She slid into halting Ysuran, speaking slowly to be sure she pronounced every syllable correctly.“I learned to say ‘I love you.’”
Just when she thought he couldn’t look any more pleased, he did.
“And also ‘shut up’ and ‘idiot,’”she added.
“Ah. Those are important.”
Her skin was growing hot, and she didn’t think it was only from the sun. “Do you get sunburned when you lie out here like this?”
“No. But you will,”he said, still speaking Ysuran, which she didn’t object to. She understood enough to keep up, and there was something about him speaking his own language to her that was strangely intimate. It made her feel closer to him.
“I can protect you from the sun,”he said, and climbed to his hands and knees and straddled her, letting his body shade her. The way his hot gaze raked her made her feel like her insides were on fire.
She shifted slightly beneath him, comfortably caged in by his arms and legs on either side of her. “I should have known this was a trap.”
He laughed softly.“Of course it was. It was from the start.”
“That’s why you were lying out here?”
“No. That’s why you found me standing in your garden that day when this all started.”
He leaned down to kiss her, then slowly dragged his lips across her throat, over her collarbones, and down her chest.
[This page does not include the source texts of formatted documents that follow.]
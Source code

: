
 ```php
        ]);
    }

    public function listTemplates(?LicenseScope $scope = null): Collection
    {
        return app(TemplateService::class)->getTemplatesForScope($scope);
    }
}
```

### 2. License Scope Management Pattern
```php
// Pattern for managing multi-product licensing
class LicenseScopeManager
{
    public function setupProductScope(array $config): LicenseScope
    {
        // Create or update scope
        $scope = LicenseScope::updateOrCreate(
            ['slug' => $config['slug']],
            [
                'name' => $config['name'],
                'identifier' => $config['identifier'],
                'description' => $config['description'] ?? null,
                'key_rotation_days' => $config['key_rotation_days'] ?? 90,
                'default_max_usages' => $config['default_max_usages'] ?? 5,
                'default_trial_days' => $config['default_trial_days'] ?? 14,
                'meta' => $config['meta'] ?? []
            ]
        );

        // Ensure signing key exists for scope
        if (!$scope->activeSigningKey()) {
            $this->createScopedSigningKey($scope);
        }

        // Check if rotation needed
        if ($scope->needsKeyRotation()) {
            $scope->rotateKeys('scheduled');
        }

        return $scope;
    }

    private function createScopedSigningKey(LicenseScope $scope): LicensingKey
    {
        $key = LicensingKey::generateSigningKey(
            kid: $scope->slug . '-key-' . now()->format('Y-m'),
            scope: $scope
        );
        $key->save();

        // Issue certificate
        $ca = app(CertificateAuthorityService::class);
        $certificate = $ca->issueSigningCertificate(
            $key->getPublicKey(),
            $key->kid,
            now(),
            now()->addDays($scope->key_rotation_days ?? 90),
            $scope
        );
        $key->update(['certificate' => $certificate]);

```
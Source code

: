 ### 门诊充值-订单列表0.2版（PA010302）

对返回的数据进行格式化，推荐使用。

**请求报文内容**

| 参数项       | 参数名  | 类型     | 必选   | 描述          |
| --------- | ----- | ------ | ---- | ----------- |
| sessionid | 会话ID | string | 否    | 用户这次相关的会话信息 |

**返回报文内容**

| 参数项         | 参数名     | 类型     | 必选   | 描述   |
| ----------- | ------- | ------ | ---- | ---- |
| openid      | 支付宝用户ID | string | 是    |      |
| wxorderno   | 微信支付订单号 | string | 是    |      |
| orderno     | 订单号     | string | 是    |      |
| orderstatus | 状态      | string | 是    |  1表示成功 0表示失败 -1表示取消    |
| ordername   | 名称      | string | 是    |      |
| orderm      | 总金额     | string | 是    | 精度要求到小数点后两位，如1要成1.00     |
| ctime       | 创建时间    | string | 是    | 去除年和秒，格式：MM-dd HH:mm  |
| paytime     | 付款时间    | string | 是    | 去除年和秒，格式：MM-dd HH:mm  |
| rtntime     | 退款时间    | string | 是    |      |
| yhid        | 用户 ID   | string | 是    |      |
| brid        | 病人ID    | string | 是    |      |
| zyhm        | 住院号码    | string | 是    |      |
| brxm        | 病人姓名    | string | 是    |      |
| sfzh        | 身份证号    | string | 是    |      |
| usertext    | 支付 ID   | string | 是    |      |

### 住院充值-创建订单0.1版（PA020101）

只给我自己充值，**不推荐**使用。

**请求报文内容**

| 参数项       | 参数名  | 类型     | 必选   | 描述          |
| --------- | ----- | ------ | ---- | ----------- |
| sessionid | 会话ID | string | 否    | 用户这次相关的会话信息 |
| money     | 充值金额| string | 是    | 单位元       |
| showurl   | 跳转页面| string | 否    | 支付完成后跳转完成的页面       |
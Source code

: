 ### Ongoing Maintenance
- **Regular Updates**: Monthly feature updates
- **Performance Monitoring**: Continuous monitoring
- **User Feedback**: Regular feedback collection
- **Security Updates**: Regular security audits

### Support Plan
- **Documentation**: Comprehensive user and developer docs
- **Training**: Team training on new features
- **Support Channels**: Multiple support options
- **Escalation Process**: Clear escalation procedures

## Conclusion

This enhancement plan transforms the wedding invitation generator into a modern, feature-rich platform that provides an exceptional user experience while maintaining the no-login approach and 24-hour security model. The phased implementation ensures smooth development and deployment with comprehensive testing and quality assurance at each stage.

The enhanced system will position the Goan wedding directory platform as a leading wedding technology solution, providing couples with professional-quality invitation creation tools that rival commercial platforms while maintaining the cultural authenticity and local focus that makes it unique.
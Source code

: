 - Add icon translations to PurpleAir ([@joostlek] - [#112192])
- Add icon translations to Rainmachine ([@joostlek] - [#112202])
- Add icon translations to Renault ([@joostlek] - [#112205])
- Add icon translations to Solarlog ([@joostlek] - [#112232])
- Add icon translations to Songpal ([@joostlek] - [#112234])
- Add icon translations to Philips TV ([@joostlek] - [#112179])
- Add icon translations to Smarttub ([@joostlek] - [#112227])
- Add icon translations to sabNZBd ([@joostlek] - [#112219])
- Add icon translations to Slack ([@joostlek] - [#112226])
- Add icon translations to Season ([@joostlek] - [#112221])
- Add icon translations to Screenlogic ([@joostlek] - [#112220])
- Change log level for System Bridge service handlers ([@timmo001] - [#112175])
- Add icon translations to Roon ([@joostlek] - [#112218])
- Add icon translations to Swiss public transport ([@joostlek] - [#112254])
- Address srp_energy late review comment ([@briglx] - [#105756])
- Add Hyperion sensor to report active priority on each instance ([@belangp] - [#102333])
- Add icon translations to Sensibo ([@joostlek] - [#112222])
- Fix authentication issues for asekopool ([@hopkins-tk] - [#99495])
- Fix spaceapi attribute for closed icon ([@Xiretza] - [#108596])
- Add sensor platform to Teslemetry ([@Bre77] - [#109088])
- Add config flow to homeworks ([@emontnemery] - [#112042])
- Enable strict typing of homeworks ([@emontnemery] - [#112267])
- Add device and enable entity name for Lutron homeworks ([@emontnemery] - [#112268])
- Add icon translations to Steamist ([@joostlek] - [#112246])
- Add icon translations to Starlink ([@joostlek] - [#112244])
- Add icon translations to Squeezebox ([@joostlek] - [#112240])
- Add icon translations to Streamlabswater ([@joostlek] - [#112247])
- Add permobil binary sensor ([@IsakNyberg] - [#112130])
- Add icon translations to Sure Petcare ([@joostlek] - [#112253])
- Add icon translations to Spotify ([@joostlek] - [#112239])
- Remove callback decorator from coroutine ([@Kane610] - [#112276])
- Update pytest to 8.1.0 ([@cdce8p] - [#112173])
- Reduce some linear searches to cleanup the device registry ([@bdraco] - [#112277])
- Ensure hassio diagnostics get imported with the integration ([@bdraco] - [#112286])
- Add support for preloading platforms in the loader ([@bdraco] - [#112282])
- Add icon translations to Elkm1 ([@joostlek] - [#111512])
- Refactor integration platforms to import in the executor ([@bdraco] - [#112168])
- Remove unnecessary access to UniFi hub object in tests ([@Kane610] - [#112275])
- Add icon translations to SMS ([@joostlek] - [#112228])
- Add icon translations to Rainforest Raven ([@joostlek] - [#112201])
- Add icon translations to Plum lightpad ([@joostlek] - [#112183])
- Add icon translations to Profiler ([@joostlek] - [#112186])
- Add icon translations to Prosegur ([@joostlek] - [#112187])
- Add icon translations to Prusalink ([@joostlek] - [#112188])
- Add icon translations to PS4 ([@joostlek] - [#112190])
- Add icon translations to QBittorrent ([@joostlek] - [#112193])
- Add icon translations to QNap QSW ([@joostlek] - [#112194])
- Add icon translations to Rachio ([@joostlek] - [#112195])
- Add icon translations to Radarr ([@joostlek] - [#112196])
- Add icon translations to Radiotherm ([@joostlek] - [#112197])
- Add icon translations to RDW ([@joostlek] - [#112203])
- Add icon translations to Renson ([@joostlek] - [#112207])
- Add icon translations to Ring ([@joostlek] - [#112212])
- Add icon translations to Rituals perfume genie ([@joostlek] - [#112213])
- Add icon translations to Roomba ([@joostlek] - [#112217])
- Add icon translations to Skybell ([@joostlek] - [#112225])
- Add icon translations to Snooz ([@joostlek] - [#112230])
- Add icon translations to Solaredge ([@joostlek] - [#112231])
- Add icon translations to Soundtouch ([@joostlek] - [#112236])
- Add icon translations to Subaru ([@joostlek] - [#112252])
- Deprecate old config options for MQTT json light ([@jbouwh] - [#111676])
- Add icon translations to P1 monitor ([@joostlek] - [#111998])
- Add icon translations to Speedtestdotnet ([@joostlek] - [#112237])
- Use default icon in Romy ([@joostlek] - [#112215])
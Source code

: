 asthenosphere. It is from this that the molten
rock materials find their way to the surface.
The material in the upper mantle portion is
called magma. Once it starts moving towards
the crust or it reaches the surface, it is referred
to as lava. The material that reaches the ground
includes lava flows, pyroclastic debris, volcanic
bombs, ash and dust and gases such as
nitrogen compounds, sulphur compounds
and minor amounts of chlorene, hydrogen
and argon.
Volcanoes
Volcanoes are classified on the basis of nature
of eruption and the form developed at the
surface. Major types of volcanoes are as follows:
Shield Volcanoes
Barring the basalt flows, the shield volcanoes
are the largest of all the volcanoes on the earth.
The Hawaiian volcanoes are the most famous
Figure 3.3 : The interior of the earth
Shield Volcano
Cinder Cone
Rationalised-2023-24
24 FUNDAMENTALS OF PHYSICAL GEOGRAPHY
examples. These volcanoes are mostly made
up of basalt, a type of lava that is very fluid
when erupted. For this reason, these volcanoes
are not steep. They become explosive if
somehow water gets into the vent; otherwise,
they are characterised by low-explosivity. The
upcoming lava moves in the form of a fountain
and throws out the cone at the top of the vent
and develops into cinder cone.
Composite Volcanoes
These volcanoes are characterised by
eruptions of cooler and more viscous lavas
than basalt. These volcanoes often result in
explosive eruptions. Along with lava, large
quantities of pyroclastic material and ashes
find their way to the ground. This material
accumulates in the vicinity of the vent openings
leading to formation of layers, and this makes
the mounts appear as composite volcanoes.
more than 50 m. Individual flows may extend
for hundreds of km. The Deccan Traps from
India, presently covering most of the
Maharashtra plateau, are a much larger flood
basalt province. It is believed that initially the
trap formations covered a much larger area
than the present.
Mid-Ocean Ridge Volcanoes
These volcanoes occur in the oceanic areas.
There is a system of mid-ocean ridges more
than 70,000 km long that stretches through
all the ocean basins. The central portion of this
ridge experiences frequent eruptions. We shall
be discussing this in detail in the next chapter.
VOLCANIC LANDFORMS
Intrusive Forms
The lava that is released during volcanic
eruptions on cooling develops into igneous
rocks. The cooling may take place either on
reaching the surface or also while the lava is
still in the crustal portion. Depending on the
She shivered as goosebumps rose all over her body, and she realized she had no intention of stopping him. She had no self-control when it came to him.
Fortunately, he saved her from herself. He pulled back, resting his hands flat on the ground beside her shoulders as if to force himself to keep his distance.
“You came to Refka… because of me?” she asked. “You knew I was here?”
He blinked slowly at her, his eyes fastened on hers, as if awaiting her reaction. He did not smile. “Yes.”
She thought back, reframing everything that had happened in the past two months.
He had come back for her.
“I loved you,” he said simply. “It’s a pity I refused to admit it to myself until after I left you.”
“It is a pity,” she agreed. “That’s five years we didn’t have together.”
“We have the rest of our lives.”
She tilted her head a little. Everything around them seemed to go still as she looked at him. They had not talked about this directly until now. “Do you mean to spend your life with me?”
“Of course, Kadaki. I told you I don’t plan to let you go again.”
“What about your work? What if you’re called back to Ysura?”
“I’ll bring you with me, if you allow it.”
She felt a thrill at the prospect of seeing Ysura—really seeing it, not just furtively rushing through as an illegal visitor, as she had once or twice in the past. But she didn’t know if she wanted to spend her whole life there. “What if I didn’t want to go?” she asked.
“Then I’d stay here. I’ve been enlisted long enough that I’m permitted to leave the military whenever I wish.”
“You’d give it up that quickly?”
“It’s just a job. It’s a means of living. I won’t lie, I would miss the money. But I would find some other employment. I crave comfort in life, but I crave you more.”
“Neiryn, you don’t have to worry about money when you’re with me. Being a mage pays very well. Once I start working with the Conclave, it won’t be a problem. Send in your resignation tomorrow, if that’s the only thing keeping you there.”
He looked stunned, then laughed, taking her face in his hands. “Sweet goddess, you’re too good to be true. How do you know all the right things to say to me?”